3.2.8. Antioxidant Capacity (DPPH) and (ABTS)

Table 6 presents the 50% Inhibitory Concentration values obtained for films containing lignin (MHEC), glycerol, and distilled water using the methods (DPPH and ABTS). These values indicate the amount of film needed to inhibit 50% of the free radical activity (DPPH and ABTS), which is also shown in the work [19].
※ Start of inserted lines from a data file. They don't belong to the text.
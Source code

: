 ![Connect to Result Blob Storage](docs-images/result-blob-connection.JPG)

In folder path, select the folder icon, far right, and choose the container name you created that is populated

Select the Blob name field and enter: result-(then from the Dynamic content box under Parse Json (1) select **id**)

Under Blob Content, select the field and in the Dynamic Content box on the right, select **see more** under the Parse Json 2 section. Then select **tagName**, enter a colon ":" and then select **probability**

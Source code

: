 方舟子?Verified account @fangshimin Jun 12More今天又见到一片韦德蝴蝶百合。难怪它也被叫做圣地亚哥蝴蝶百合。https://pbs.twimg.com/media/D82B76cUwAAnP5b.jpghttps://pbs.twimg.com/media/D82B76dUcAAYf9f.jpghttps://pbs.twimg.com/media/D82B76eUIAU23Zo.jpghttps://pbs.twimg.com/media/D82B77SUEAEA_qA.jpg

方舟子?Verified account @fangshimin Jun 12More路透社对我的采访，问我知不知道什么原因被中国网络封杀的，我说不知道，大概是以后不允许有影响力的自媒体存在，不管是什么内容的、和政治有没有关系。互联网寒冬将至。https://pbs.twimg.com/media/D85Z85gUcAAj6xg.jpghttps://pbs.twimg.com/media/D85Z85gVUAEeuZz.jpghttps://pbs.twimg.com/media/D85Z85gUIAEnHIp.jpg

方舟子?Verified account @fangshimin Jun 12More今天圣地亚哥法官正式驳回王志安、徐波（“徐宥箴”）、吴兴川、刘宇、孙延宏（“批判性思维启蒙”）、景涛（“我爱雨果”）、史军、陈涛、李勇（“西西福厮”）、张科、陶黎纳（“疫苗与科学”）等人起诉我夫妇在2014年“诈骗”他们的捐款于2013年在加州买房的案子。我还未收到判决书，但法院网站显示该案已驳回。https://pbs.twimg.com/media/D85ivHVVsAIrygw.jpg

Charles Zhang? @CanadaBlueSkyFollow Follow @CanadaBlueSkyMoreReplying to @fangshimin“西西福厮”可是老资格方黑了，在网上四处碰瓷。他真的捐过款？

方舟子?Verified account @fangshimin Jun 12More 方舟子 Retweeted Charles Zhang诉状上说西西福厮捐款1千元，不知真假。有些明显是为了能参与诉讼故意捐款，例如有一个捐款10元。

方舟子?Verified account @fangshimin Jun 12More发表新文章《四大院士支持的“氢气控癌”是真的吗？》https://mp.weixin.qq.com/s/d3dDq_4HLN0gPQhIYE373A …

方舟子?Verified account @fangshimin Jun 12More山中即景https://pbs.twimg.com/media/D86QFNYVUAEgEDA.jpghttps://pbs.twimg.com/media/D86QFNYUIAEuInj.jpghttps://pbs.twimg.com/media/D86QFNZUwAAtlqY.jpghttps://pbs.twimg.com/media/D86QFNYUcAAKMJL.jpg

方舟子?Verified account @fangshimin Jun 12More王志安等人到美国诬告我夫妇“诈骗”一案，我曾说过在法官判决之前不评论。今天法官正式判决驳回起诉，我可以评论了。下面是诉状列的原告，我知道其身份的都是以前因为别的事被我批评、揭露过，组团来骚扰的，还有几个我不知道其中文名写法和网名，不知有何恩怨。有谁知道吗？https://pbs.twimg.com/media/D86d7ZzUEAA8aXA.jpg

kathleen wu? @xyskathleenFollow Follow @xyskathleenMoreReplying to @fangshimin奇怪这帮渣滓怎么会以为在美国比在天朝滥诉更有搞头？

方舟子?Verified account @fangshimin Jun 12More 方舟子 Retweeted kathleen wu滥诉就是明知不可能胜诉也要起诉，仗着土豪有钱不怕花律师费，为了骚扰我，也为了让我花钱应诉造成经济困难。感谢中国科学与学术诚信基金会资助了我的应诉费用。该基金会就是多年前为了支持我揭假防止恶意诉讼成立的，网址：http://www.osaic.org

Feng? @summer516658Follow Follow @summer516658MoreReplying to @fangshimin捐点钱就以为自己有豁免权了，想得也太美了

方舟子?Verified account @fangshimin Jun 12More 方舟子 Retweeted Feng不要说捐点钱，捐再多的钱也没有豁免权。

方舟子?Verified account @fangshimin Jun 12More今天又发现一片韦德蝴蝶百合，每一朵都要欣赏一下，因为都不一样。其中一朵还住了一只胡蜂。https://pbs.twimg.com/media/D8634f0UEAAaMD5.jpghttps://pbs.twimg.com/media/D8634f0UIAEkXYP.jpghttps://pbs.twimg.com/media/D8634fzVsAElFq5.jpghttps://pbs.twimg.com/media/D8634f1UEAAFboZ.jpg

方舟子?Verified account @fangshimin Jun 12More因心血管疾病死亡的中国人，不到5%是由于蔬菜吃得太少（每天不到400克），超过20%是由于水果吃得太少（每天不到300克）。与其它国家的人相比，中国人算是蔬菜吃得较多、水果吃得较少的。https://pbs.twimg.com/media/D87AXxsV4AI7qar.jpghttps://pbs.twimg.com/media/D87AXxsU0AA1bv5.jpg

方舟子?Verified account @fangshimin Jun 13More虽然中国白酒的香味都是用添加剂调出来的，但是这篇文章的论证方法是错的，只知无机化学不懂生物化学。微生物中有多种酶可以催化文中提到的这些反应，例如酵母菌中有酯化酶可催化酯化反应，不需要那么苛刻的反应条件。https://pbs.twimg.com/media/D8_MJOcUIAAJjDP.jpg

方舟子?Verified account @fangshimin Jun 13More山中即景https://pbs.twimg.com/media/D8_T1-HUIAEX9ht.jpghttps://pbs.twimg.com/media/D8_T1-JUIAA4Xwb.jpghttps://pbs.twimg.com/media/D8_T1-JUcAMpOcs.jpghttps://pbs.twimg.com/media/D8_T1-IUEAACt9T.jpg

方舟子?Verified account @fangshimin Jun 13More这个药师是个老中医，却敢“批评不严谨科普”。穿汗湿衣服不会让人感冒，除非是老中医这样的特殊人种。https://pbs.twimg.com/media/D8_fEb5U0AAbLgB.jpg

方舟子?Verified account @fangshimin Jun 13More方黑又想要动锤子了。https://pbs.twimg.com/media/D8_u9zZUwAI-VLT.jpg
The antioxidant activity of formulations L3, L4, L5, and L6 shows a significant capacity to neutralise free radicals, indicating that the presence of lignin in these films contributes to improving this property. Although there are variations between the formulations with lignin, all of them present antioxidant activity, being necessary to inhibit 50% of the free radical activity (DPPH) with a value of (495 ± 2). Film 3 shows the highest inhibition capacity, with a value of (720 ± 2), evidencing differences in the antioxidant capacity between the formulations, especially in films 5 and 6. This suggests that the amount of lignin influences the final antioxidant capacity [19]. Both methods, DPPH and ABTS, show consistent results, as reflected in Table 6, confirming the antioxidant capacity of the films. However, slight differences in the 50% inhibitory concentration values are observed between the methods, which could be due to the different characteristics of the free radicals and the test conditions. When comparing these results with those of pure lignin, lower inhibition was observed (DPPH: 152 and ABTS: 95) compared to films, suggesting that the differences between the inhibition of pure lignin and films could be related to the composition and processes to which the film matrices are subjected [20]. A study developed a chitosan film with banana peel extract to evaluate its antioxidant activity. The results showed that it improved the postharvest quality of apples, which was also attributed to carotenoids, biogenic amines, and ascorbic acid [8]. Therefore, the incorporation of lignin in the formulations significantly increases the antioxidant capacity of the films, making them attractive for applications where protection against oxidation is required. These lignin-containing films have great potential to be used in the packaging of food, cosmetics, and other oxidation-sensitive products, acting as protective coatings.

4. Conclusions

This study has demonstrated the potential of lignin extracted from the Dominico-Harton banana, combined with glycerol and MHEC, to develop biodegradable films with improved properties. With its significant antioxidant capacity, lignin provides mechanical and barrier properties, while MHEC provides flexibility and biodegradability. Glycerol, acting as a plasticiser, enhances the tensile strength and flexibility of the films by facilitating polymer chain mobility. The synergy between these components improves the mechanical characteristics and homogeneity of the films, highlighting their potential as a sustainable alternative to conventional plastics. The resulting films have a denser and more resistant structure, favouring their application in various areas, such as food packaging, agriculture, and medicine. These films can be used as edible coatings, active packaging materials, or supports for controlled drug release, broadening their application field. In addition, incorporating lignin into MHEC matrices represents a promising avenue for developing sustainable materials, taking advantage of agricultural waste and contributing to sustainability. In short, MHEC is an ideal polymer for designing biodegradable and sustainable materials, with properties adaptable to various needs.